* **EXERCISE**: Working from the entries that follow, retype each one without any alteration.

Records from a data collection
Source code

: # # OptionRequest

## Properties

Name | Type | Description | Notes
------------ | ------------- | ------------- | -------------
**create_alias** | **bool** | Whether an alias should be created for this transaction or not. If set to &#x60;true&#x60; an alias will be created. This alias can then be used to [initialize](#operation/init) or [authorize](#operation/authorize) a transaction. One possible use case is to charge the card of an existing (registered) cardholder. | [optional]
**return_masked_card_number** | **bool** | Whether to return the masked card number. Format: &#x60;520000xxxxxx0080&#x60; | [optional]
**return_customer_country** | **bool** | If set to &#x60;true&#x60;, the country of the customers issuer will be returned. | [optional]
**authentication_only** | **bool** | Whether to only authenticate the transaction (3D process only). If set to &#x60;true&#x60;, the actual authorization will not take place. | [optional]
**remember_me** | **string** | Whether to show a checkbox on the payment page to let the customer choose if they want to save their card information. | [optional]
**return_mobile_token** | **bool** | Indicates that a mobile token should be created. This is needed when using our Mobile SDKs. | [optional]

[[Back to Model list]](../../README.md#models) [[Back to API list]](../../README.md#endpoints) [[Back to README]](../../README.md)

* **COMPLETED TASK**:
Source code

: # # OptionRequest

## Properties

Name | Type | Description | Notes
------------ | ------------- | ------------- | -------------
**create_alias** | **bool** | Whether an alias should be created for this transaction or not. If set to &#x60;true&#x60; an alias will be created. This alias can then be used to [initialize](#operation/init) or [authorize](#operation/authorize) a transaction. One possible use case is to charge the card of an existing (registered) cardholder. | [optional]
**return_masked_card_number** | **bool** | Whether to return the masked card number. Format: &#x60;520000xxxxxx0080&#x60; | [optional]
**return_customer_country** | **bool** | If set to &#x60;true&#x60;, the country of the customers issuer will be returned. | [optional]
**authentication_only** | **bool** | Whether to only authenticate the transaction (3D process only). If set to &#x60;true&#x60;, the actual authorization will not take place. | [optional]
**remember_me** | **string** | Whether to show a checkbox on the payment page to let the customer choose if they want to save their card information. | [optional]
**return_mobile_token** | **bool** | Indicates that a mobile token should be created. This is needed when using our Mobile SDKs. | [optional]

[[Back to Model list]](../../README.md#models) [[Back to API list]](../../README.md#endpoints) [[Back to README]](../../README.md)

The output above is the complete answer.